Among the lines below, a stretch begins at the one with "- **Calendar Heatmap**: 3-6" and ends at the one with "3. **Early Intervention**: Act". Repeat that stretch exactly, ends included.

[Supplied records — start]

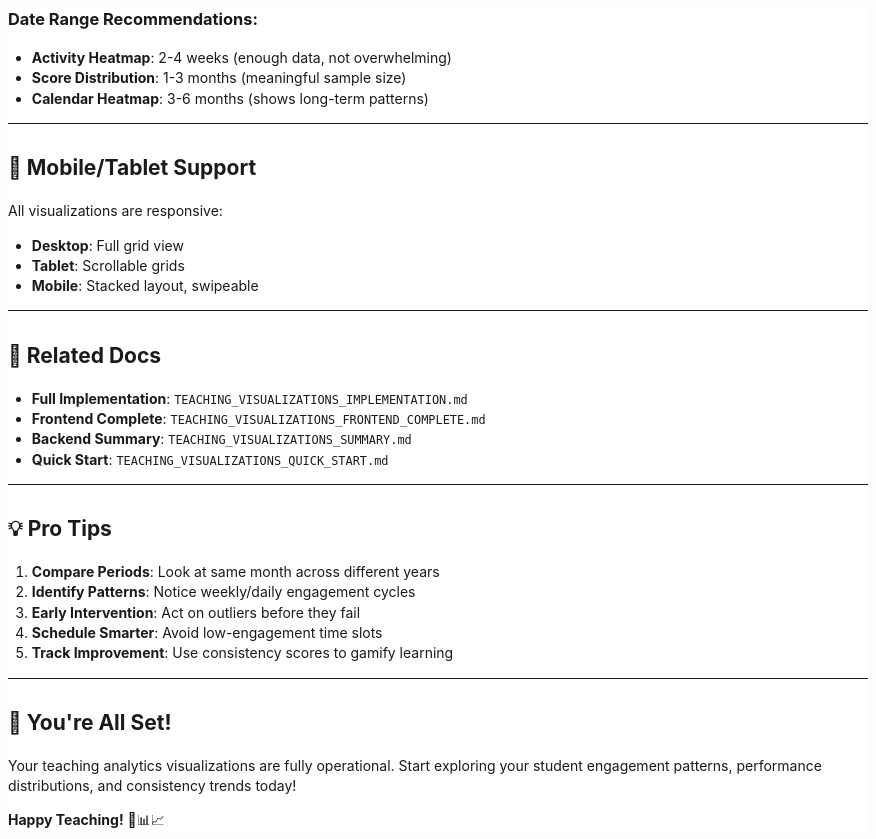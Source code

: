 ### Date Range Recommendations:
- **Activity Heatmap**: 2-4 weeks (enough data, not overwhelming)
- **Score Distribution**: 1-3 months (meaningful sample size)
- **Calendar Heatmap**: 3-6 months (shows long-term patterns)

---

## 📱 Mobile/Tablet Support

All visualizations are responsive:
- **Desktop**: Full grid view
- **Tablet**: Scrollable grids
- **Mobile**: Stacked layout, swipeable

---

## 🔗 Related Docs

- **Full Implementation**: `TEACHING_VISUALIZATIONS_IMPLEMENTATION.md`
- **Frontend Complete**: `TEACHING_VISUALIZATIONS_FRONTEND_COMPLETE.md`
- **Backend Summary**: `TEACHING_VISUALIZATIONS_SUMMARY.md`
- **Quick Start**: `TEACHING_VISUALIZATIONS_QUICK_START.md`

---

## 💡 Pro Tips

1. **Compare Periods**: Look at same month across different years
2. **Identify Patterns**: Notice weekly/daily engagement cycles
3. **Early Intervention**: Act on outliers before they fail
4. **Schedule Smarter**: Avoid low-engagement time slots
5. **Track Improvement**: Use consistency scores to gamify learning

---

## 🎉 You're All Set!

Your teaching analytics visualizations are fully operational. Start exploring your student engagement patterns, performance distributions, and consistency trends today!

**Happy Teaching!** 🚀📊📈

[Supplied records — finish]

## Task response
- **Calendar Heatmap**: 3-6 months (shows long-term patterns)

---

## 📱 Mobile/Tablet Support

All visualizations are responsive:
- **Desktop**: Full grid view
- **Tablet**: Scrollable grids
- **Mobile**: Stacked layout, swipeable

---

## 🔗 Related Docs

- **Full Implementation**: `TEACHING_VISUALIZATIONS_IMPLEMENTATION.md`
- **Frontend Complete**: `TEACHING_VISUALIZATIONS_FRONTEND_COMPLETE.md`
- **Backend Summary**: `TEACHING_VISUALIZATIONS_SUMMARY.md`
- **Quick Start**: `TEACHING_VISUALIZATIONS_QUICK_START.md`

---

## 💡 Pro Tips

1. **Compare Periods**: Look at same month across different years
2. **Identify Patterns**: Notice weekly/daily engagement cycles
3. **Early Intervention**: Act on outliers before they fail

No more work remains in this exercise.